◆ Aim of the task ◆
Exactly reproduce each entry, leaving out nothing.

══ Data ══

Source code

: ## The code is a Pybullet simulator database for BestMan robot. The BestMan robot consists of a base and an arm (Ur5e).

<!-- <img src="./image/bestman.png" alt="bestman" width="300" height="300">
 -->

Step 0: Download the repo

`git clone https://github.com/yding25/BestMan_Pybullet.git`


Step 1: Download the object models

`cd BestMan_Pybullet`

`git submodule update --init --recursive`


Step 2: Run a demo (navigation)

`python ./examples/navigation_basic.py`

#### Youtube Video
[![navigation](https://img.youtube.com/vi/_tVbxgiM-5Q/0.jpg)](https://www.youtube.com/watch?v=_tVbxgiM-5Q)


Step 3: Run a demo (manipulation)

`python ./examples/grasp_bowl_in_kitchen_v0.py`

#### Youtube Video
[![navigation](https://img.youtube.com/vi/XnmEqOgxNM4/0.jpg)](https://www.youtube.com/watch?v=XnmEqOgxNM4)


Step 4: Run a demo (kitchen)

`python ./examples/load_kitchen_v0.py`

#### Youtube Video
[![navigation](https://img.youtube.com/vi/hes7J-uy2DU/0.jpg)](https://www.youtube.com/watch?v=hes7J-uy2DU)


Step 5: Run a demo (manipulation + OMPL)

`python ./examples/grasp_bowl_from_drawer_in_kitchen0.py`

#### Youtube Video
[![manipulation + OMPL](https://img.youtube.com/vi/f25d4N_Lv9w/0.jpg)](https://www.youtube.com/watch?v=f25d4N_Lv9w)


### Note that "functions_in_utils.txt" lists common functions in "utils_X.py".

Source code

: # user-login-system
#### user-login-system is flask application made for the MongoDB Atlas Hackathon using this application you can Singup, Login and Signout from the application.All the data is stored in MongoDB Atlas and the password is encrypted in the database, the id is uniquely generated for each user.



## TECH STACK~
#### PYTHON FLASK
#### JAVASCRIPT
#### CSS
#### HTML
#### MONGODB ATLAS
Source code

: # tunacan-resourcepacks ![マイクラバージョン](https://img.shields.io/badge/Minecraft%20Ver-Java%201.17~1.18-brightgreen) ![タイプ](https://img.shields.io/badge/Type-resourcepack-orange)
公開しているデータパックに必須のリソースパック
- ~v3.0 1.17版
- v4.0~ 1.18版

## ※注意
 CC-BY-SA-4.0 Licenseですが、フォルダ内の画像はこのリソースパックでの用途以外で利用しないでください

═══

◆ Exercise response ◆
Source code

: ## The code is a Pybullet simulator database for BestMan robot. The BestMan robot consists of a base and an arm (Ur5e).

<!-- <img src="./image/bestman.png" alt="bestman" width="300" height="300">
 -->

Step 0: Download the repo

`git clone https://github.com/yding25/BestMan_Pybullet.git`


Step 1: Download the object models

`cd BestMan_Pybullet`

`git submodule update --init --recursive`


Step 2: Run a demo (navigation)

`python ./examples/navigation_basic.py`

#### Youtube Video
[![navigation](https://img.youtube.com/vi/_tVbxgiM-5Q/0.jpg)](https://www.youtube.com/watch?v=_tVbxgiM-5Q)


Step 3: Run a demo (manipulation)

`python ./examples/grasp_bowl_in_kitchen_v0.py`

#### Youtube Video
[![navigation](https://img.youtube.com/vi/XnmEqOgxNM4/0.jpg)](https://www.youtube.com/watch?v=XnmEqOgxNM4)


Step 4: Run a demo (kitchen)

`python ./examples/load_kitchen_v0.py`

#### Youtube Video
[![navigation](https://img.youtube.com/vi/hes7J-uy2DU/0.jpg)](https://www.youtube.com/watch?v=hes7J-uy2DU)


Step 5: Run a demo (manipulation + OMPL)

`python ./examples/grasp_bowl_from_drawer_in_kitchen0.py`

#### Youtube Video
[![manipulation + OMPL](https://img.youtube.com/vi/f25d4N_Lv9w/0.jpg)](https://www.youtube.com/watch?v=f25d4N_Lv9w)


### Note that "functions_in_utils.txt" lists common functions in "utils_X.py".

Source code

: # user-login-system
#### user-login-system is flask application made for the MongoDB Atlas Hackathon using this application you can Singup, Login and Signout from the application.All the data is stored in MongoDB Atlas and the password is encrypted in the database, the id is uniquely generated for each user.



## TECH STACK~
#### PYTHON FLASK
#### JAVASCRIPT
#### CSS
#### HTML
#### MONGODB ATLAS
Source code

: # tunacan-resourcepacks ![マイクラバージョン](https://img.shields.io/badge/Minecraft%20Ver-Java%201.17~1.18-brightgreen) ![タイプ](https://img.shields.io/badge/Type-resourcepack-orange)
公開しているデータパックに必須のリソースパック
- ~v3.0 1.17版
- v4.0~ 1.18版

## ※注意
 CC-BY-SA-4.0 Licenseですが、フォルダ内の画像はこのリソースパックでの用途以外で利用しないでください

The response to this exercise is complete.